* WHAT TO PRODUCE
Below are some entries. Copy each line in them that holds "This".

[Dataset excerpts]
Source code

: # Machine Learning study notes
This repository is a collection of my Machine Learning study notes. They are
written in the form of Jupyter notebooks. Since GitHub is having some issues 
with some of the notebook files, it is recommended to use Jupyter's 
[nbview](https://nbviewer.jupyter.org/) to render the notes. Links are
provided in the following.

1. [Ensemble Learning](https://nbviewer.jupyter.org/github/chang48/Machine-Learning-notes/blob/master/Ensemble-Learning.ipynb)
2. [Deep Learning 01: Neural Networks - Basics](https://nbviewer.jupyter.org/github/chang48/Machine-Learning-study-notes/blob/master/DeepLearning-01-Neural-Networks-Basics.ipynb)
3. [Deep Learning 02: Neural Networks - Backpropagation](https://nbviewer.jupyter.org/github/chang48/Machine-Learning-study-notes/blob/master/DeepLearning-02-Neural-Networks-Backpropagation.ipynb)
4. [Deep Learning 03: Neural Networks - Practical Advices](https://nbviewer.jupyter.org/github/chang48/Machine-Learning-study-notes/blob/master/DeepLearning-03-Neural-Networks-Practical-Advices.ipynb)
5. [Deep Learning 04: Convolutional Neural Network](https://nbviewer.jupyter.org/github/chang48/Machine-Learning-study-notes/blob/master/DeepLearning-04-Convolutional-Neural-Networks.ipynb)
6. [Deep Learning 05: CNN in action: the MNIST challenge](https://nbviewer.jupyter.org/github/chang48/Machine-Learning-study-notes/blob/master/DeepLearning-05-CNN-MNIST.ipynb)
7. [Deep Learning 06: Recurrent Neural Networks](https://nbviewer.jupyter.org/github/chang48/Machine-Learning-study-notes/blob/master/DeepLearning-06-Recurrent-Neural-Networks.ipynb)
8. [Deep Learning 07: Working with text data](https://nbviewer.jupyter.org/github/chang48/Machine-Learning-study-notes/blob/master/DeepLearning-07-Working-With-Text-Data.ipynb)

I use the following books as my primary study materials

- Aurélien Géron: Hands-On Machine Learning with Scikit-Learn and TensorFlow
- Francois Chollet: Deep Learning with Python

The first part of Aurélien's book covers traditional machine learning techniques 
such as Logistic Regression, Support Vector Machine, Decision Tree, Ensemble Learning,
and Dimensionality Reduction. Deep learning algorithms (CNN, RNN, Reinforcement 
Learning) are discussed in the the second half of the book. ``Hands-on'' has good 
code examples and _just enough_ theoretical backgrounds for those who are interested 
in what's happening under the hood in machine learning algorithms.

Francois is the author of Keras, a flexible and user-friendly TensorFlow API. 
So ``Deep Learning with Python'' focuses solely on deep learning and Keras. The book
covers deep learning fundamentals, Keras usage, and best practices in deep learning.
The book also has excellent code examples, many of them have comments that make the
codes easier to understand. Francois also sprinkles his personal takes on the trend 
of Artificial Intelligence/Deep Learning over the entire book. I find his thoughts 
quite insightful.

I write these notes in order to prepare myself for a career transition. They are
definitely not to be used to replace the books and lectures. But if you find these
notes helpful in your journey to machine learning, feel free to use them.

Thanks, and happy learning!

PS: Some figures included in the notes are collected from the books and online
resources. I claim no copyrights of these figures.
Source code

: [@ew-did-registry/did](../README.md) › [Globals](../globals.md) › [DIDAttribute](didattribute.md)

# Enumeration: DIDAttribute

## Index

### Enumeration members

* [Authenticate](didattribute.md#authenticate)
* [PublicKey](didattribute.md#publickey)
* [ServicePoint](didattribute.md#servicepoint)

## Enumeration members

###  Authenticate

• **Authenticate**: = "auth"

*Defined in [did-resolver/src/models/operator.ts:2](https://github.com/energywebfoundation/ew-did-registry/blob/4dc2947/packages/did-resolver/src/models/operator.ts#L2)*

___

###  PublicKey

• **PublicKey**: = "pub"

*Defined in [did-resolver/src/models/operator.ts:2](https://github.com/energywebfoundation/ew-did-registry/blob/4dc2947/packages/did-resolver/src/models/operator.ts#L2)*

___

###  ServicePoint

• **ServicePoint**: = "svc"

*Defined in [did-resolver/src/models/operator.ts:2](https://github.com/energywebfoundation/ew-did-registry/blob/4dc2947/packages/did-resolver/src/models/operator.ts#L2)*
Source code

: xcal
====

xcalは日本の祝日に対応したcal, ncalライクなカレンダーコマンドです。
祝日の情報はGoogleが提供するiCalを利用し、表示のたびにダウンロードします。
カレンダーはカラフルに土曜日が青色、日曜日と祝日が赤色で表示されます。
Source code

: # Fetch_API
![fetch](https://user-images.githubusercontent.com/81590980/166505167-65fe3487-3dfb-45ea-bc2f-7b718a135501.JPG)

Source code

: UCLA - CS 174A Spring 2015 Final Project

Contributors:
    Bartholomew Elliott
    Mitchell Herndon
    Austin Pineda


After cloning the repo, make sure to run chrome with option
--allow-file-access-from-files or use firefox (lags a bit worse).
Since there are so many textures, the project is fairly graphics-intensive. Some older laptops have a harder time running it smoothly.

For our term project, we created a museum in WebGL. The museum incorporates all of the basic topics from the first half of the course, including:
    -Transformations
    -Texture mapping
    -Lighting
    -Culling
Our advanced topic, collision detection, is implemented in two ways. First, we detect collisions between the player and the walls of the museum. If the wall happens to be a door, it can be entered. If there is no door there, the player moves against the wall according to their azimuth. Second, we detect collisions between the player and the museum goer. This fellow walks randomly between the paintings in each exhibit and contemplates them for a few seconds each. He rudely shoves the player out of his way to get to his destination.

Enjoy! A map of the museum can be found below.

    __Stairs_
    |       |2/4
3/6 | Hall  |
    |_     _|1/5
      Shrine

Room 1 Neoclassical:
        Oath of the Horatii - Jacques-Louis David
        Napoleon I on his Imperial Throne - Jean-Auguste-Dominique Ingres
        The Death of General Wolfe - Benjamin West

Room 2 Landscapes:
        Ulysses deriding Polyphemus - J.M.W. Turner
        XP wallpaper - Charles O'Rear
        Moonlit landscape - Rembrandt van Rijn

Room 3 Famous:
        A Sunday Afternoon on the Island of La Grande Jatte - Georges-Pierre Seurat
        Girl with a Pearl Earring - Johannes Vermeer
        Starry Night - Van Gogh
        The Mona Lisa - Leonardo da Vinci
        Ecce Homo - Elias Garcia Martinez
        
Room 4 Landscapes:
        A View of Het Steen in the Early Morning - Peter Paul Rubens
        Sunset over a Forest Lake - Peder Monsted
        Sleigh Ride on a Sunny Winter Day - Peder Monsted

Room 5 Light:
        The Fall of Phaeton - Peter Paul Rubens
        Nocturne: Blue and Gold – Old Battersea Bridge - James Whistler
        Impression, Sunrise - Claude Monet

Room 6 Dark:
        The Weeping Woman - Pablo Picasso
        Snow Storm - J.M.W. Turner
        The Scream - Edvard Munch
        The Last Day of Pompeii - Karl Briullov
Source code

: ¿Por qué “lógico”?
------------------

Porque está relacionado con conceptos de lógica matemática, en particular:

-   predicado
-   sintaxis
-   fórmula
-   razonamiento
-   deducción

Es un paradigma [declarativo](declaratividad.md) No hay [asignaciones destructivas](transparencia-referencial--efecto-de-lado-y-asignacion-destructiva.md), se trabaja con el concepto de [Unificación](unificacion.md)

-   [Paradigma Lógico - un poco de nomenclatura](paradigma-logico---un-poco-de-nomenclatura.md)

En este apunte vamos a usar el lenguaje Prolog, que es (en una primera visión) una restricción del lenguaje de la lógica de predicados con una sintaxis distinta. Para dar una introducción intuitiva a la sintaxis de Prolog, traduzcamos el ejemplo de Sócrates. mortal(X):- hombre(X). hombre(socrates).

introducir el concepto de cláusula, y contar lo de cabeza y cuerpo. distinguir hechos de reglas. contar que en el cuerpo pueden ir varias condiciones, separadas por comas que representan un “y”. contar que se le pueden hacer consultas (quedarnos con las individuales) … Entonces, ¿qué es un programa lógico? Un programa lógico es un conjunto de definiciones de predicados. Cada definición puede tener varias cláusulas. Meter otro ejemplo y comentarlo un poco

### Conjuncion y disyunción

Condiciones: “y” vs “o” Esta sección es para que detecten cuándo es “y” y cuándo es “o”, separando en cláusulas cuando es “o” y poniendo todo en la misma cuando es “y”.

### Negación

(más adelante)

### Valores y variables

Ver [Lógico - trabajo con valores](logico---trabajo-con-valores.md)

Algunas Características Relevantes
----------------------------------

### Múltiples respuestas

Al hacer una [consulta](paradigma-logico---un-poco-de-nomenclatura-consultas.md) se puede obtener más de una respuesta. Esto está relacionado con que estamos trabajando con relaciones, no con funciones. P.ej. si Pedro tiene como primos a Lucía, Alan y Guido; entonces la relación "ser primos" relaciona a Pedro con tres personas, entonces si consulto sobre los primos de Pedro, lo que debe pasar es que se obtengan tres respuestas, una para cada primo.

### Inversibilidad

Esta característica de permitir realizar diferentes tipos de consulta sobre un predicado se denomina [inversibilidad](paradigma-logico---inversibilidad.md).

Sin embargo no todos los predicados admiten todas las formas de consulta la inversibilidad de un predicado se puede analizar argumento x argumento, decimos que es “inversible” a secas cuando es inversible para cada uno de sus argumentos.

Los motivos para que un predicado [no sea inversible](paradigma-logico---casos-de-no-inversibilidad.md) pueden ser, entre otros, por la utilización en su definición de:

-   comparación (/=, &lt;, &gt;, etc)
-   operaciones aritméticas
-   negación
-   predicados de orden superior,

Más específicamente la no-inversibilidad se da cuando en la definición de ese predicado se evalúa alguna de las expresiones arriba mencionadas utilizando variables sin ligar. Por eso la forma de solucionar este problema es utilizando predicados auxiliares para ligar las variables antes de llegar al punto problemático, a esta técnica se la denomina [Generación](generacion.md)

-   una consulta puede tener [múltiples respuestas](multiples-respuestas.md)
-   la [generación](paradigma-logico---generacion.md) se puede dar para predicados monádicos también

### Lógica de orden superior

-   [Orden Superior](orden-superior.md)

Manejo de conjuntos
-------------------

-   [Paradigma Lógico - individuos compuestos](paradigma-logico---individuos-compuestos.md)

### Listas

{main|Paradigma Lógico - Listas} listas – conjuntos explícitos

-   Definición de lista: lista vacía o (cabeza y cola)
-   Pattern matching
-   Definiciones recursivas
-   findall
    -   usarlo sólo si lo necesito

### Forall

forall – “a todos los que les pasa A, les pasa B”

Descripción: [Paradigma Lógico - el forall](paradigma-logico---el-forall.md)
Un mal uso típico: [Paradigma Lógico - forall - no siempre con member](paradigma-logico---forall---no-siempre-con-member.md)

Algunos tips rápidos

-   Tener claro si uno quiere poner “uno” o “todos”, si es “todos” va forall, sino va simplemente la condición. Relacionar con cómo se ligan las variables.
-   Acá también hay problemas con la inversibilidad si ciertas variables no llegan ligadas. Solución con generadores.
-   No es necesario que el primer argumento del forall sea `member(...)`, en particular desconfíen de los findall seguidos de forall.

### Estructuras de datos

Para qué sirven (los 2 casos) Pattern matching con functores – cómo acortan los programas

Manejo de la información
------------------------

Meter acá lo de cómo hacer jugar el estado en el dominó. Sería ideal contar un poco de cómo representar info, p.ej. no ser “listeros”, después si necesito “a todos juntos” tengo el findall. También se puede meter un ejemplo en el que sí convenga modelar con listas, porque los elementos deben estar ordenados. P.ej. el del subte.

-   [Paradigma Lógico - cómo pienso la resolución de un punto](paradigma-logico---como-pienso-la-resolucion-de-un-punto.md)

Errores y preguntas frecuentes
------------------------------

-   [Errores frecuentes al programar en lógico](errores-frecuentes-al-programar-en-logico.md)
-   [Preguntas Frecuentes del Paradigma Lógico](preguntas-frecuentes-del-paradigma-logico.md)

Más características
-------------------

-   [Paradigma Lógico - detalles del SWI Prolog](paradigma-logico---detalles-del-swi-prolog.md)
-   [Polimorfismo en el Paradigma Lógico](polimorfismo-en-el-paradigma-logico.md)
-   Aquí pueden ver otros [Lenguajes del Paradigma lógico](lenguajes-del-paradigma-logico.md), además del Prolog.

* ANSWER FOR THE TASK
This repository is a collection of my Machine Learning study notes. They are
Our advanced topic, collision detection, is implemented in two ways. First, we detect collisions between the player and the walls of the museum. If the wall happens to be a door, it can be entered. If there is no door there, the player moves against the wall according to their azimuth. Second, we detect collisions between the player and the museum goer. This fellow walks randomly between the paintings in each exhibit and contemplates them for a few seconds each. He rudely shoves the player out of his way to get to his destination.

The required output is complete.